--- THE RECORDS ---
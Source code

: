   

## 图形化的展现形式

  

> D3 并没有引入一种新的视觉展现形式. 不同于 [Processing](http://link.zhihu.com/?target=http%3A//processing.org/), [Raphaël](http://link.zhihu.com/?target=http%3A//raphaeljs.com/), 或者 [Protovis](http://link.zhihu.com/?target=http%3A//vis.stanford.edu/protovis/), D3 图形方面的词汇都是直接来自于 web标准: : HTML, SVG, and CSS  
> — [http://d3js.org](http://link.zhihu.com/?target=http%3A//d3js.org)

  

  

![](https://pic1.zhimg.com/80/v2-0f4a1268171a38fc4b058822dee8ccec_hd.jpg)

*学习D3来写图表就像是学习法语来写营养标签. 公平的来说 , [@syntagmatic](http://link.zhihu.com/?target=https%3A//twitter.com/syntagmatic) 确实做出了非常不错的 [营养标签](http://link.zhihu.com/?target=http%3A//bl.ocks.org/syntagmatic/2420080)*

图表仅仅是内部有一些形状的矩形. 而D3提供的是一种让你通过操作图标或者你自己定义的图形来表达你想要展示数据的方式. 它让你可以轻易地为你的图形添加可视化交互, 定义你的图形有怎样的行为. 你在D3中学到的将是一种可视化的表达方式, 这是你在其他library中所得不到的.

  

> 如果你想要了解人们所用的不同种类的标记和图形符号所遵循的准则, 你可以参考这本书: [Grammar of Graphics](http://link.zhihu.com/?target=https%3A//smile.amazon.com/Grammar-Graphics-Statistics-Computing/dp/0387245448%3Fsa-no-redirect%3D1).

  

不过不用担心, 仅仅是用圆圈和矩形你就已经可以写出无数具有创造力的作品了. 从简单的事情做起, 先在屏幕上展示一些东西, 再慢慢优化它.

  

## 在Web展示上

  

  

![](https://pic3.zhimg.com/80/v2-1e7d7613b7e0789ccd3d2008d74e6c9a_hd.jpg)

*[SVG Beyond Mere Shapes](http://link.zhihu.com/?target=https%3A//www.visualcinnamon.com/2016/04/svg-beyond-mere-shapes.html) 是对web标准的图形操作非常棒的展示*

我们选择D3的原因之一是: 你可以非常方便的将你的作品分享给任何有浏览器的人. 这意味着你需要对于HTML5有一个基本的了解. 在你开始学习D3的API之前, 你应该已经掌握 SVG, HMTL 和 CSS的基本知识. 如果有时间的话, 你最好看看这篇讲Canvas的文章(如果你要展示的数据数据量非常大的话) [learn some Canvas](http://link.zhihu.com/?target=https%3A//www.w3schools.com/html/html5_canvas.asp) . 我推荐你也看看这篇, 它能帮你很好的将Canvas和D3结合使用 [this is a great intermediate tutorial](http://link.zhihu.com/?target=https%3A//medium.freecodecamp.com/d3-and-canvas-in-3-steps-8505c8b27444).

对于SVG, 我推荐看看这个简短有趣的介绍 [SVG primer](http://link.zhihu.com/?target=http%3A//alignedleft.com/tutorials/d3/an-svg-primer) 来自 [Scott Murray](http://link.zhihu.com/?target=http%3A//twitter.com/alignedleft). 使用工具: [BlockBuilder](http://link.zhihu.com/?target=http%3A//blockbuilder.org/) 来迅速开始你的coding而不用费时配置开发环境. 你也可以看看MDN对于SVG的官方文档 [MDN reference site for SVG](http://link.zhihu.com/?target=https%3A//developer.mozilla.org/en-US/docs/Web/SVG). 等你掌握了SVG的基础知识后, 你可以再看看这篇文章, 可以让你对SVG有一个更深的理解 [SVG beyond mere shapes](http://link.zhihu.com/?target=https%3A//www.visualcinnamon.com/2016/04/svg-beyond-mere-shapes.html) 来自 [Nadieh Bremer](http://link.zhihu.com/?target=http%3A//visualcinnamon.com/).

--- WHAT TO PRODUCE ---
When a line of the data above holds the string "zhimg", count it, and reply with the resulting number only.

--- RESPONSE TO THE EXERCISE ---
2